• **Work request**
Down to the last line, write out the entries below exactly and omit all pictures.

• **Provided material**
== Segment start ==

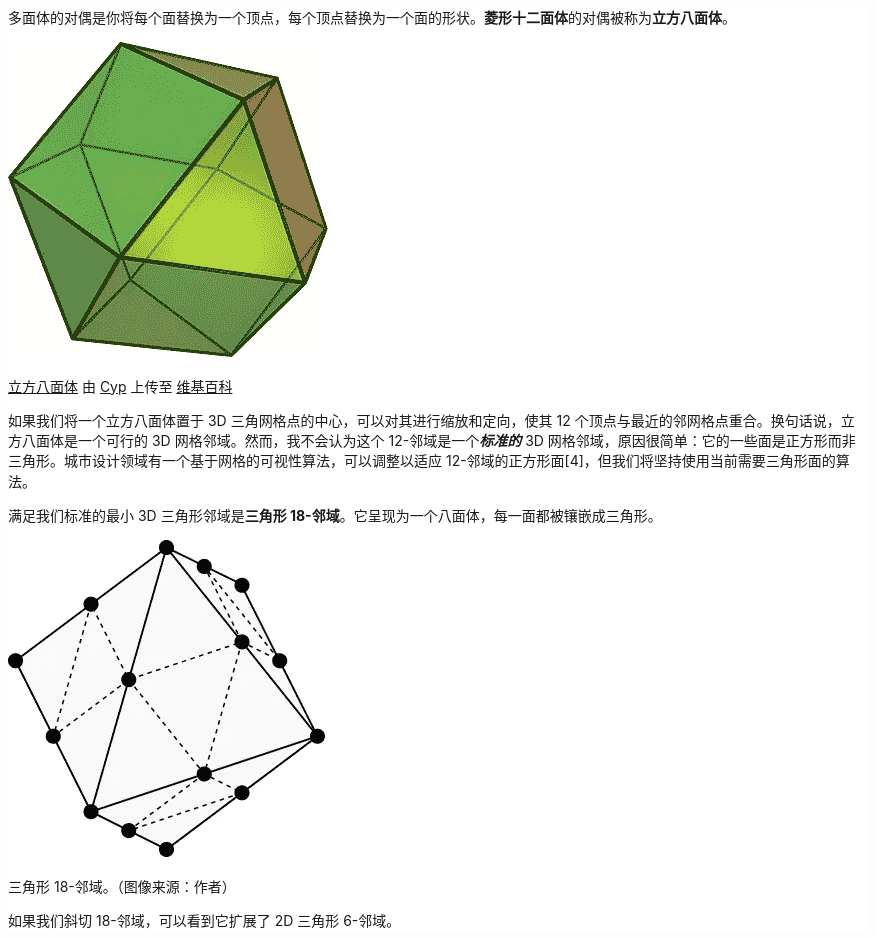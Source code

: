 多面体的对偶是你将每个面替换为一个顶点，每个顶点替换为一个面的形状。**菱形十二面体**的对偶被称为**立方八面体**。

![](img/90a249fbea0e531c2486bcbc414bf176.png)

[立方八面体](https://commons.wikimedia.org/wiki/File:Cuboctahedron.jpg) 由 [Cyp](https://en.wikipedia.org/wiki/User:Cyp) 上传至 [维基百科](https://en.wikipedia.org/wiki/Cuboctahedron)

如果我们将一个立方八面体置于 3D 三角网格点的中心，可以对其进行缩放和定向，使其 12 个顶点与最近的邻网格点重合。换句话说，立方八面体是一个可行的 3D 网格邻域。然而，我不会认为这个 12-邻域是一个***标准的*** 3D 网格邻域，原因很简单：它的一些面是正方形而非三角形。城市设计领域有一个基于网格的可视性算法，可以调整以适应 12-邻域的正方形面[4]，但我们将坚持使用当前需要三角形面的算法。

满足我们标准的最小 3D 三角形邻域是**三角形 18-邻域**。它呈现为一个八面体，每一面都被镶嵌成三角形。

![](img/94986125756c1fc93f346a866d21f56a.png)

三角形 18-邻域。（图像来源：作者）

如果我们斜切 18-邻域，可以看到它扩展了 2D 三角形 6-邻域。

== Segment end ==

• **Result**
Source code

: 多面体的对偶是你将每个面替换为一个顶点，每个顶点替换为一个面的形状。**菱形十二面体**的对偶被称为**立方八面体**。

![](img/90a249fbea0e531c2486bcbc414bf176.png)

[立方八面体](https://commons.wikimedia.org/wiki/File:Cuboctahedron.jpg) 由 [Cyp](https://en.wikipedia.org/wiki/User:Cyp) 上传至 [维基百科](https://en.wikipedia.org/wiki/Cuboctahedron)

如果我们将一个立方八面体置于 3D 三角网格点的中心，可以对其进行缩放和定向，使其 12 个顶点与最近的邻网格点重合。换句话说，立方八面体是一个可行的 3D 网格邻域。然而，我不会认为这个 12-邻域是一个***标准的*** 3D 网格邻域，原因很简单：它的一些面是正方形而非三角形。城市设计领域有一个基于网格的可视性算法，可以调整以适应 12-邻域的正方形面[4]，但我们将坚持使用当前需要三角形面的算法。

满足我们标准的最小 3D 三角形邻域是**三角形 18-邻域**。它呈现为一个八面体，每一面都被镶嵌成三角形。

![](img/94986125756c1fc93f346a866d21f56a.png)

三角形 18-邻域。（图像来源：作者）

如果我们斜切 18-邻域，可以看到它扩展了 2D 三角形 6-邻域。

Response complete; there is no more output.